Hassle-free Data in Hadoop
Loom Datasets provide simple, uniform interaction with Hadoop data
- Loom Datasets have known schemas
- Loom Datasets have known formats
- Loom Datasets are defined automatically by Activescan
- Loom Datasets are actionable - transformation and analysis can be done through Hive and Loom
Hadoop's ability to handle a wide variety of data formats and types can make it very difficult for data scientists and data engineers to understand and work with the data they need. Much time is wasted by these people trying to find and understand data in Hadoop, which is extremely costly.
Activescan dynamically crawls HDFS and registers new potential sources with schemas and statistics. Users can accept these sources as-is or make manual changes to the metadata generated by Activescan. Once accepted, a source changes status from "potential" to "active", at which point it can be converted to a Loom Dataset.

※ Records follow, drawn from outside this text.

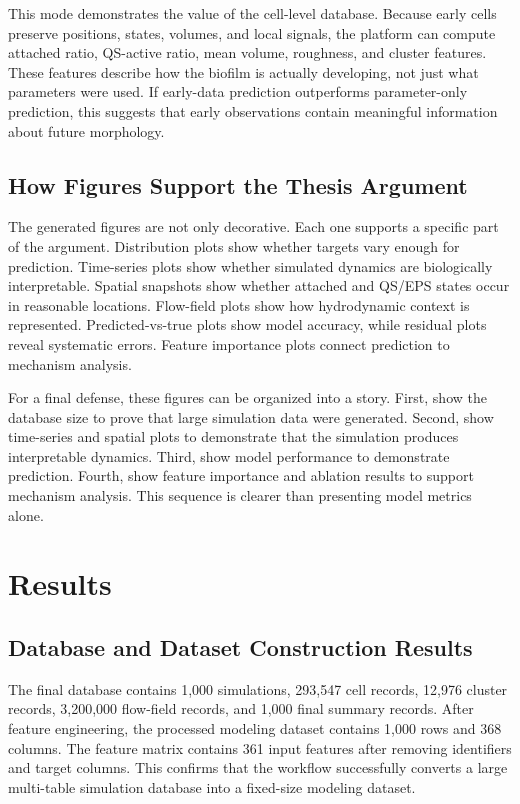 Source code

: \documentclass[12pt,a4paper,oneside]{report}
\begin{document}
This mode demonstrates the value of the cell-level database. Because early cells preserve positions, states, volumes, and local signals, the platform can compute attached ratio, QS-active ratio, mean volume, roughness, and cluster features. These features describe how the biofilm is actually developing, not just what parameters were used. If early-data prediction outperforms parameter-only prediction, this suggests that early observations contain meaningful information about future morphology.

\section{How Figures Support the Thesis Argument}
The generated figures are not only decorative. Each one supports a specific part of the argument. Distribution plots show whether targets vary enough for prediction. Time-series plots show whether simulated dynamics are biologically interpretable. Spatial snapshots show whether attached and QS/EPS states occur in reasonable locations. Flow-field plots show how hydrodynamic context is represented. Predicted-vs-true plots show model accuracy, while residual plots reveal systematic errors. Feature importance plots connect prediction to mechanism analysis.

For a final defense, these figures can be organized into a story. First, show the database size to prove that large simulation data were generated. Second, show time-series and spatial plots to demonstrate that the simulation produces interpretable dynamics. Third, show model performance to demonstrate prediction. Fourth, show feature importance and ablation results to support mechanism analysis. This sequence is clearer than presenting model metrics alone.

\chapter{Results}

\section{Database and Dataset Construction Results}
The final database contains 1,000 simulations, 293,547 cell records, 12,976 cluster records, 3,200,000 flow-field records, and 1,000 final summary records. After feature engineering, the processed modeling dataset contains 1,000 rows and 368 columns. The feature matrix contains 361 input features after removing identifiers and target columns. This confirms that the workflow successfully converts a large multi-table simulation database into a fixed-size modeling dataset.
\end{document}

Loom Datasets, then, have known schemas and structures, along with other useful metadata, including table and column level statistics. This makes Loom Datasets far easier to work with than plain HDFS files. It is simple for data scientists, data engineers, and other Hadoop users to find and understand the data they need through the Loom Workbench. The Loom API enables the same capabilities to be exposed to third-party applications, as well. Loom is distributed with a packaged for R for exactly this purpose.
Loom Datasets can be transformed through the Loom Workbench or the Loom API using either Loom's SQL engine or the Hive query engine. Hive offers robust support for SQL, with many built-in functions and a framework for defining new functions (UDFs). All transformations are recorded in Loom so that dataset lineage is always known.